# REQUIREMENT
Write out, word for word, the part of the listing below that opens with the line containing "Publisher: Neue Mediengesellschaft Ulm mbH." and closes with the line containing "Copyright (c) 2017", keeping both of those lines and adding no others.

──────

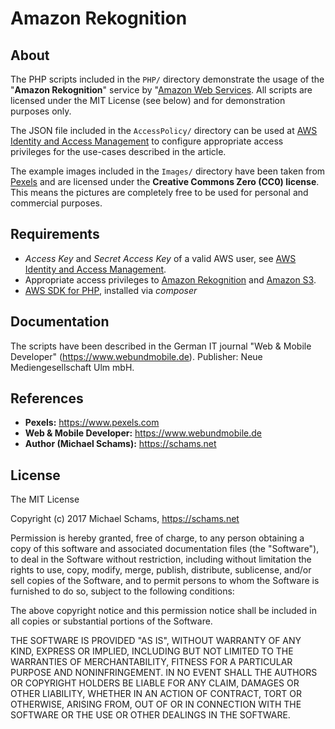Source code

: # Amazon Rekognition

## About

The PHP scripts included in the `PHP/` directory demonstrate the usage of the "**Amazon Rekognition**" service by "[Amazon Web Services](https://aws.amazon.com/). All scripts are licensed under the MIT License (see below) and for demonstration purposes only.

The JSON file included in the `AccessPolicy/` directory can be used at [AWS Identity and Access Management](https://aws.amazon.com/iam/) to configure appropriate access privileges for the use-cases described in the article.

The example images included in the `Images/` directory have been taken from [Pexels](https://www.pexels.com) and are licensed under the **Creative Commons Zero (CC0) license**. This means the pictures are completely free to be used for personal and commercial purposes.


## Requirements

* *Access Key* and *Secret Access Key* of a valid AWS user, see [AWS Identity and Access Management](https://aws.amazon.com/iam/).
* Appropriate access privileges to [Amazon Rekognition](https://aws.amazon.com/rekognition/) and [Amazon S3](https://aws.amazon.com/s3/).
* [AWS SDK for PHP](https://aws.amazon.com/sdk-for-php/), installed via *composer*


## Documentation

The scripts have been described in the German IT journal "Web & Mobile Developer" (https://www.webundmobile.de).
Publisher: Neue Mediengesellschaft Ulm mbH.


## References

* **Pexels:** https://www.pexels.com
* **Web & Mobile Developer:** https://www.webundmobile.de
* **Author (Michael Schams):** https://schams.net


## License

The MIT License

Copyright (c) 2017 Michael Schams, https://schams.net

Permission is hereby granted, free of charge, to any person obtaining a copy of this software and associated documentation files (the "Software"), to deal in the Software without restriction, including without limitation the rights to use, copy, modify, merge, publish, distribute, sublicense, and/or sell copies of the Software, and to permit persons to whom the Software is furnished to do so, subject to the following conditions:

The above copyright notice and this permission notice shall be included in all copies or substantial portions of the Software.

THE SOFTWARE IS PROVIDED "AS IS", WITHOUT WARRANTY OF ANY KIND, EXPRESS OR IMPLIED, INCLUDING BUT NOT LIMITED TO THE WARRANTIES OF MERCHANTABILITY, FITNESS FOR A PARTICULAR PURPOSE AND NONINFRINGEMENT. IN NO EVENT SHALL THE AUTHORS OR COPYRIGHT HOLDERS BE LIABLE FOR ANY CLAIM, DAMAGES OR OTHER LIABILITY, WHETHER IN AN ACTION OF CONTRACT, TORT OR OTHERWISE, ARISING FROM, OUT OF OR IN CONNECTION WITH THE SOFTWARE OR THE USE OR OTHER DEALINGS IN THE SOFTWARE.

──────

# ANSWER FOR THIS EXERCISE
Publisher: Neue Mediengesellschaft Ulm mbH.


## References

* **Pexels:** https://www.pexels.com
* **Web & Mobile Developer:** https://www.webundmobile.de
* **Author (Michael Schams):** https://schams.net


## License

The MIT License

Copyright (c) 2017 Michael Schams, https://schams.net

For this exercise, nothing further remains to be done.